Implement a MyCalendar class to store your events. A new event can be added if adding the event will not cause a double booking.

Your class will have the method, book(int start, int end). Formally, this represents a booking on the half open interval [start, end), the range of real numbers x such that start <= x < end.

A double booking happens when two events have some non-empty intersection (ie., there is some time that is common to both events.)

For each call to the method MyCalendar.book, return true if the event can be added to the calendar successfully without causing a double booking. Otherwise, return false and do not add the event to the calendar.

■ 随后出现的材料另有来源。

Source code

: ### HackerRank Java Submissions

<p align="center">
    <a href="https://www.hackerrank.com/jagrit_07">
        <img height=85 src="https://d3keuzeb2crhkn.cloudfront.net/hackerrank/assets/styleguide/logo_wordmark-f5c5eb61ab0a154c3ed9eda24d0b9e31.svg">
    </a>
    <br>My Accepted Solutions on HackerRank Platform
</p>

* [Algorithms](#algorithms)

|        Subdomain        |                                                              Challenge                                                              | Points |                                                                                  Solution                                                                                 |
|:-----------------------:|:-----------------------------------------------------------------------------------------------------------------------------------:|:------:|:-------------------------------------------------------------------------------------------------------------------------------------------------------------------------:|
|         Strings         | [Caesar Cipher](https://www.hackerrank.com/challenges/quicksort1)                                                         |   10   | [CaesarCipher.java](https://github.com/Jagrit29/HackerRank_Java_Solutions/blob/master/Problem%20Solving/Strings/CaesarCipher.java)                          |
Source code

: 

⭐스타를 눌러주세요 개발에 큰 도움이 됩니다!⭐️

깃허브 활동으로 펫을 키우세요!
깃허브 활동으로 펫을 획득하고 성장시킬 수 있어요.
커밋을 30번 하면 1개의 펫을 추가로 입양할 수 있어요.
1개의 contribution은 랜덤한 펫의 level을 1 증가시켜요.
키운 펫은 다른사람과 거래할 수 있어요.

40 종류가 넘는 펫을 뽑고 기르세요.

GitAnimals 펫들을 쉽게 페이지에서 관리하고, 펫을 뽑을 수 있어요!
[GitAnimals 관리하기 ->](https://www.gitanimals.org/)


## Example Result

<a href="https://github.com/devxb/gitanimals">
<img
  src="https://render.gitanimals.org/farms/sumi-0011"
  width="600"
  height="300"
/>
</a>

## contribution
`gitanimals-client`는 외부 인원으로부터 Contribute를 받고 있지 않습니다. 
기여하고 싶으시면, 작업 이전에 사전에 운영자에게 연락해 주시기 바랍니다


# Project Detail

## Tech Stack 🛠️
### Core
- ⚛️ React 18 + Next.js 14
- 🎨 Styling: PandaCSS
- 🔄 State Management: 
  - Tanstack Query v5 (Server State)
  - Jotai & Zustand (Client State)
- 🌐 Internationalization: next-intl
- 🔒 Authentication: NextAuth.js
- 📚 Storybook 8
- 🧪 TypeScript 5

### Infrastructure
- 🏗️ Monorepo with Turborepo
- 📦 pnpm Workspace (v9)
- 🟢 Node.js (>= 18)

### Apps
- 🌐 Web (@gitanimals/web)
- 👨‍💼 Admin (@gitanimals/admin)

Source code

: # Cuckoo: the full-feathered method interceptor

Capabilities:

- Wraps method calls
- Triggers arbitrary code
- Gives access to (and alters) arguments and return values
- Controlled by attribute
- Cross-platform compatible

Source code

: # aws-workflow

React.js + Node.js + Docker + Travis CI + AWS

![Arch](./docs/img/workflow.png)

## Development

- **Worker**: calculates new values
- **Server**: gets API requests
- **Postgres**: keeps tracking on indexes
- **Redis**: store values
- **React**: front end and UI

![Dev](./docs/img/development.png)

Your class will be called like this: MyCalendar cal = new MyCalendar(); MyCalendar.book(start, end)

Example 1:

MyCalendar();
MyCalendar.book(10, 20); // returns true
MyCalendar.book(15, 25); // returns false
MyCalendar.book(20, 30); // returns true
Explanation:
The first event can be booked.  The second can't because time 15 is already booked by another event.
The third event can be booked, as the first event takes every time less than 20, but not including 20.

Note:

• The number of calls to MyCalendar.book per test case will be at most 1000.
• In calls to MyCalendar.book(start, end), start and end are integers in the range [0, 10^9].

Analysis

  My Calendar总共有三道题，考察的重点是对于区间重叠的判断，而难点在于如何使用更少的循环求解出答案。这篇post分析的是第一题，也就是判断区间之间是否重合。我们很自然地会思考如何判断区间是否重叠。这里给出区间重叠的四种情况：

  但其实对于写代码而言，更快的方法应该是判断区间不重叠，然后取非就可以了，这里给出区间不重叠的两种情况。

Solution

  根据上面给出的区间重叠的情况，主要抓住start和end的位置，就可以快速判断出区间之间是否重叠。对于重叠区间，直接返回fasle；对于不重叠区间，我们需要将他加入到现有的vector中。

Code

class MyCalendar {
public:
    MyCalendar() {

    }

    bool book(int start, int end) {
        for(int i = 0; i < records.size(); i++) {
            if (!(start >= records[i].second || end <= records[i].first)) {
                return false;
            }
        }
        records.emplace_back(make_pair(start, end));
        return true;
    }
private:
    vector<pair<int, int> > records;
};

/**
 * Your MyCalendar object will be instantiated and called as such:
 * MyCalendar obj = new MyCalendar();
 * bool param_1 = obj.book(start,end);
 */

运行时间：76ms，超过44.04%的CPP代码。

Summary

  本题的难度本身不大，但是鉴于这是一个系列题，因此准确地分析出区间重叠的情况对于接下来求解第二题至关重要。这道题的分析就到这里，谢谢！